1965〜1966

「チキンラーメン」はただ1つ。製法特許を出願し、類似品を追放。

「チキンラーメン」のヒットに便乗して、多くの類似品が横行した。 日清食品は、意匠、商標、特許への侵害に毅然とした態度で臨み、 自らの知的財産権を守った。

相次ぎ発売されたインスタントラーメン
「チキンラーメン」のヒットで、インスタントラーメンブームが起こった。

当時の新聞記事 (関西食糧新聞、1960年3月11日付)
商品名が同じで、パッケージデザインも酷似した類似品は、新聞でも話題になった。

1958 (昭和33) 年8月に発売した「チキンラーメン」は、問屋の予想に反して大ヒット。二匹目のドジョウを狙って、類似品が続出した。その中には「チキン」の名称を使用し、パッケージデザインがそっくりなものもあった。
こうした事態を招くことになった原因の一つは、安藤百福が頼まれると快く工場内部を公開し、製法についても詳しく説明したことにあった。インスタントラーメンの存在を多くの人に知ってもらおうとした行為が裏目に出たのだ。商道徳を大切にしてきた安藤にとって、ショックは大きかった。
類似品に対処するため、1959年7月に意匠権を取得、係争中であった商標の著名性についても1961年7月に決着し、「チキンラーメン」の名称は日清食品だけのものであることが認められ、同年9月に商標登録された。

瞬間油熱乾燥法 (しゅんかんゆねつかんそうほう)
1962年6月に特許権が成立した日清食品の「即席ラーメンの製造法」における技術の要が、「瞬間油熱乾燥法」であった。

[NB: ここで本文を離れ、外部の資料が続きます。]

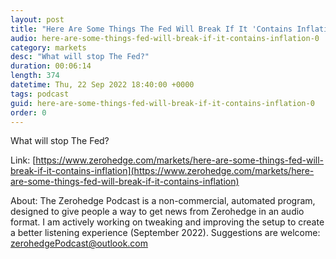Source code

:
 ```yaml
---
layout: post
title: "Here Are Some Things The Fed Will Break If It 'Contains Inflation'"
audio: here-are-some-things-fed-will-break-if-it-contains-inflation-0
category: markets
desc: "What will stop The Fed?"
duration: 00:06:14
length: 374
datetime: Thu, 22 Sep 2022 18:40:00 +0000
tags: podcast
guid: here-are-some-things-fed-will-break-if-it-contains-inflation-0
order: 0
---
```

What will stop The Fed?

Link: [https://www.zerohedge.com/markets/here-are-some-things-fed-will-break-if-it-contains-inflation](https://www.zerohedge.com/markets/here-are-some-things-fed-will-break-if-it-contains-inflation)

About: The Zerohedge Podcast is a non-commercial, automated program, designed to give people a way to get news from Zerohedge in an audio format.  I am actively working on tweaking and improving the setup to create a better listening experience (September 2022).  Suggestions are welcome: [zerohedgePodcast@outlook.com](mailto:zerohedgePodcast@outlook.com)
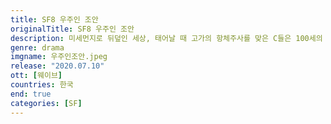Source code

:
 ```yaml
---
title: SF8 우주인 조안
originalTitle: SF8 우주인 조안
description: 미세먼지로 뒤덮인 세상, 태어날 때 고가의 항체주사를 맞은 C들은 100세의 수명을 누리고, 그렇지 못한 N들은 30세에 끝나는 수명에 맞춰 전혀 다른 삶을 살아가고 있다. 평생 C인 줄 알고 살았던 스물여섯의 대학생 이오는 태어날 때 병원 측의 착오로 항체주사를 맞지 못했다는 사실을 알게 된다. 이오는 그전까지는 아무 관심도 없던 N들의 삶이 궁금해진다. 그 중에서도 학교의 유일한 N, 조안이. 생의 기한을 알고 살아가는 삶은 어떤 모습일까?
genre: drama
imgname: 우주인조안.jpeg
release: "2020.07.10"
ott: [웨이브]
countries: 한국
end: true
categories: [SF]
---
```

さらに、1961年から1964年6月にかけて2度に及ぶ製法特許係争があり、インスタントラーメン業界は大きく揺れた。日清食品の「即席ラーメンの製造法」とA社の「味付乾麺の製法」は、1960年11月に特許公告されたが、A社の製法を支持するメーカー10社が、日清食品の特許に異議申し立てを行ったのである。しかし、これは、特許公告中であったA社の製法を日清食品が買い取り、解決した。
もう1つの係争は、1962年6月に日清食品の製法特許が確定した後に起こった。日清食品とほぼ同じ内容の製法で特許を出願したB社が、日清食品の“製法特許独占”に異議を唱えた。しかし、この係争も1964年1月に和解し、長い特許係争に幕を下ろした。
以後、日清食品の使用許諾を得て、インスタントラーメンを製造する会社は61社に及んだ。これによって安藤百福の「野中の一本杉であるよりも、森として発展した方がよい」という思いが実現することとなった。